Your goal: Taking the records line by line, how many lines contain the word "final"? Answer with the number only.
======== Dataset
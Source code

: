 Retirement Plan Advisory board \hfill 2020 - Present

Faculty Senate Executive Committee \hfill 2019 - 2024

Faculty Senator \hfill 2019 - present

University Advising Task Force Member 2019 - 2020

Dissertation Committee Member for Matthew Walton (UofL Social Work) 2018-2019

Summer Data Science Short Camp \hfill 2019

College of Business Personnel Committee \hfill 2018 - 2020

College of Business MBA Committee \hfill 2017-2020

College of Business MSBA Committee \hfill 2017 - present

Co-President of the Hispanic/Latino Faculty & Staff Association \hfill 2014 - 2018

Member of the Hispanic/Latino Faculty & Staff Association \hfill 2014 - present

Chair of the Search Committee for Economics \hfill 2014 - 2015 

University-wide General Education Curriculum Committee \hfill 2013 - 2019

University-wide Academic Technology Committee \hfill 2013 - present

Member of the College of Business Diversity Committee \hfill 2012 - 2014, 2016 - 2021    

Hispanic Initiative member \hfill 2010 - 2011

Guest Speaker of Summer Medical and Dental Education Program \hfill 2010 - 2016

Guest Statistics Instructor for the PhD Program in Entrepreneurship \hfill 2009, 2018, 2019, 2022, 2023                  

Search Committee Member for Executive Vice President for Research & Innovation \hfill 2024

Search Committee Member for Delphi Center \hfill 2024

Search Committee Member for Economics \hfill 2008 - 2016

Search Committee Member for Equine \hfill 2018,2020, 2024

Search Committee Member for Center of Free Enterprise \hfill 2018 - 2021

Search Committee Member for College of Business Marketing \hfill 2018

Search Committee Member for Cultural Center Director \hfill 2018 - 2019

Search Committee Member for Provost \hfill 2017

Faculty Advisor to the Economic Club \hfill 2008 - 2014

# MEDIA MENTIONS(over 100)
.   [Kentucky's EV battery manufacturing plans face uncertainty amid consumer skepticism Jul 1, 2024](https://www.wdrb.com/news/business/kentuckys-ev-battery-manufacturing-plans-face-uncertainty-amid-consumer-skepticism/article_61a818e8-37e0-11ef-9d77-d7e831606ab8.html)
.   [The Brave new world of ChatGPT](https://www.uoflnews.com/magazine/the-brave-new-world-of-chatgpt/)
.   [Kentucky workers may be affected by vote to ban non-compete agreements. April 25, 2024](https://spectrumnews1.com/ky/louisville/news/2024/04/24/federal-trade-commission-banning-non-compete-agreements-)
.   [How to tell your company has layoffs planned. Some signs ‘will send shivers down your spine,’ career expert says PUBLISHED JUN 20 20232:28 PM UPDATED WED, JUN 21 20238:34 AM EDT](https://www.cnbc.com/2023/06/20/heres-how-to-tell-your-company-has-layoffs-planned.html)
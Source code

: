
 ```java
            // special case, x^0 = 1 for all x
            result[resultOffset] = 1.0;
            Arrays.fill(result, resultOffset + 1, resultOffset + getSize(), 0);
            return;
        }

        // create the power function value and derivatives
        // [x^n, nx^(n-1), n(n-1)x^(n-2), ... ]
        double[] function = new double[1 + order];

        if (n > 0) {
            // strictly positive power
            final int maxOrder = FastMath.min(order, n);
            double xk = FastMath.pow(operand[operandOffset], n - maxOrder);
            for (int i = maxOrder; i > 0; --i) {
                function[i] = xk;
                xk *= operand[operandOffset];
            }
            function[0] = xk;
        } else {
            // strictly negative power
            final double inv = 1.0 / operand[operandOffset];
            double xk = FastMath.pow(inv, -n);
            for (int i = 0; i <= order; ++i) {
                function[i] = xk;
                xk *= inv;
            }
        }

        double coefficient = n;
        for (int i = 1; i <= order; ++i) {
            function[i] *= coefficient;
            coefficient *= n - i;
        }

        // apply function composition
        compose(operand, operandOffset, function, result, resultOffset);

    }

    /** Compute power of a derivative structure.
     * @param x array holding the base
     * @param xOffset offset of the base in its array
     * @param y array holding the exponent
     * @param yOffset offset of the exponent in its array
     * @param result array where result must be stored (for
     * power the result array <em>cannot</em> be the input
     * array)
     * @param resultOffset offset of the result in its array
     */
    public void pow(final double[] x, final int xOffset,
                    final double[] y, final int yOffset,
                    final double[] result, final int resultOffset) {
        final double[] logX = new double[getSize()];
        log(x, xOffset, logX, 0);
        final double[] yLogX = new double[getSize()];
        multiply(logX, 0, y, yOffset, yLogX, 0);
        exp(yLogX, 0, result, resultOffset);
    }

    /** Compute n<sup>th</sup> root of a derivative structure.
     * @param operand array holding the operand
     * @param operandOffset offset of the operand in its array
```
================
Your solution: 7